This treatment should only be applied in low speed and low volume environments, and where a suitable transition at each end of the street can be achieved. Treatments at any side streets or driveways should also be considered carefully.
For design considerations and signs requirements, see the design guidance on provision for contra-flow cycling.
The Transport Agency is willing to work with road controlling authorities that would like to use this type of cycle lane in an innovative way.
Gradients
Many people prefer to avoid hills when cycling. When climbing steep hills, experienced cyclists tend to work the bicycle from side to side and less experienced cyclists tend to wobble. Therefore, where a steep uphill gradient is unavoidable, additional width should be provided to allow for this characteristic. Refer to Section 4.8.3 of Austroads Guide to Road Design Part 3: Geometric Design (external link)for further information.
CloseMarkings
In the Land Transport Rule: Traffic Control Devices (2004) a cycle lane is classified as a ‘special vehicle lane’. A road controlling authority must, at the start of every special vehicle lane and after each intersection along its length, mark on the road surface a white symbol defining the class or classes of vehicle for which the lane has been reserved.

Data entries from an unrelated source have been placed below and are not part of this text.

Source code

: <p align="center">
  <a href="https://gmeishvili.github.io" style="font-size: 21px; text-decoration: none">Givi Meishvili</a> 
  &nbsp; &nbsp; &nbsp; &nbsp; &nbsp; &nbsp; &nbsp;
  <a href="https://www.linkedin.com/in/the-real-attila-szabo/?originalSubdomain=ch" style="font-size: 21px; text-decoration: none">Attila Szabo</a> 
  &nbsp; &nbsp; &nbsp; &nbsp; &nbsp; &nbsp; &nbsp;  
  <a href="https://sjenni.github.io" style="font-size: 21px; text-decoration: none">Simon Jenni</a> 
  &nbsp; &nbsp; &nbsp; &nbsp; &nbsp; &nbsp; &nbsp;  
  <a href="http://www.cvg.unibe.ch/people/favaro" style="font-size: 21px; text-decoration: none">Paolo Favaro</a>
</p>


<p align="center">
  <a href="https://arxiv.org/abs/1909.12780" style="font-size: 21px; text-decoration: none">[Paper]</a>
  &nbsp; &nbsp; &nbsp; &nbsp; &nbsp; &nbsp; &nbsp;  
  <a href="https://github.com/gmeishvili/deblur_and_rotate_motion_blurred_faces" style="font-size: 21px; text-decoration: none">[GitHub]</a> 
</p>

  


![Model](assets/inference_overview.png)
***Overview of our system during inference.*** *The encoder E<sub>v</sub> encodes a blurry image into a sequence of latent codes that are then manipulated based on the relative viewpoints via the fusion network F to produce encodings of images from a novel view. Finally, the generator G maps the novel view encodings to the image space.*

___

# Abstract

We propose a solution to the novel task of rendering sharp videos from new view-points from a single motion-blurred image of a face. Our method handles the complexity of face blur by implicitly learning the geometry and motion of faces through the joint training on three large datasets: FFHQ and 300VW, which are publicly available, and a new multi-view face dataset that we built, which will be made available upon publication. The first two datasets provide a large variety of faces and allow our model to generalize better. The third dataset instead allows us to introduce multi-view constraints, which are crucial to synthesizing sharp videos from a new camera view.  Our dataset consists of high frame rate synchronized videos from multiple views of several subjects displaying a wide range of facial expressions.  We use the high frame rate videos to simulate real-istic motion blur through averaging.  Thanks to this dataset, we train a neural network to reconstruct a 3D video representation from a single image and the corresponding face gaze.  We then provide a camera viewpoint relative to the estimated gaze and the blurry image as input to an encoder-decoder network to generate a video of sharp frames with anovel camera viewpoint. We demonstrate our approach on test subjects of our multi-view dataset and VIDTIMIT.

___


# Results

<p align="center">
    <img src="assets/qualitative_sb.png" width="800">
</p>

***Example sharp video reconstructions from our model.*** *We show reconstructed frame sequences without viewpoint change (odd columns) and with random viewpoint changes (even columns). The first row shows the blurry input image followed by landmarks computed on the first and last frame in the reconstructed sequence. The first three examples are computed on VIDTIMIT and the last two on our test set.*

The requirements for delineating cycle lanes, use of the cycle symbol and marking of no stopping lines in cycle lanes, are provided in MOTSAM Part 2, Section 2.10.
No-stopping lines
Cycle lanes marked adjacent to the kerb are not legally required to have no-stopping lines. However, in practice, several road controlling authorities who have historically marked cycle lanes without no-stopping lines have found this to be insufficient. This experience shows that it is preferable to mark no-stopping lines within kerbside cycle lanes. Having a mixture of some kerbside cycle lanes with, and some without no-stopping lines in the same district should be avoided. Even more so, having some parts of a kerbside cycle lane with no-stopping lines and other parts of the same cycle lane without no-stopping lines sends confusing messages to drivers. This is undesirable, and requires either the removal of all existing no-stopping lines in kerbside cycle lanes, or, preferably, the addition of no-stopping lines where they are not marked.
There is a safety risk associated with vehicles parking in cycle lanes as this can result in people on bikes being required to travel out of the cycle lane into the general traffic lane in order to pass parked vehicles.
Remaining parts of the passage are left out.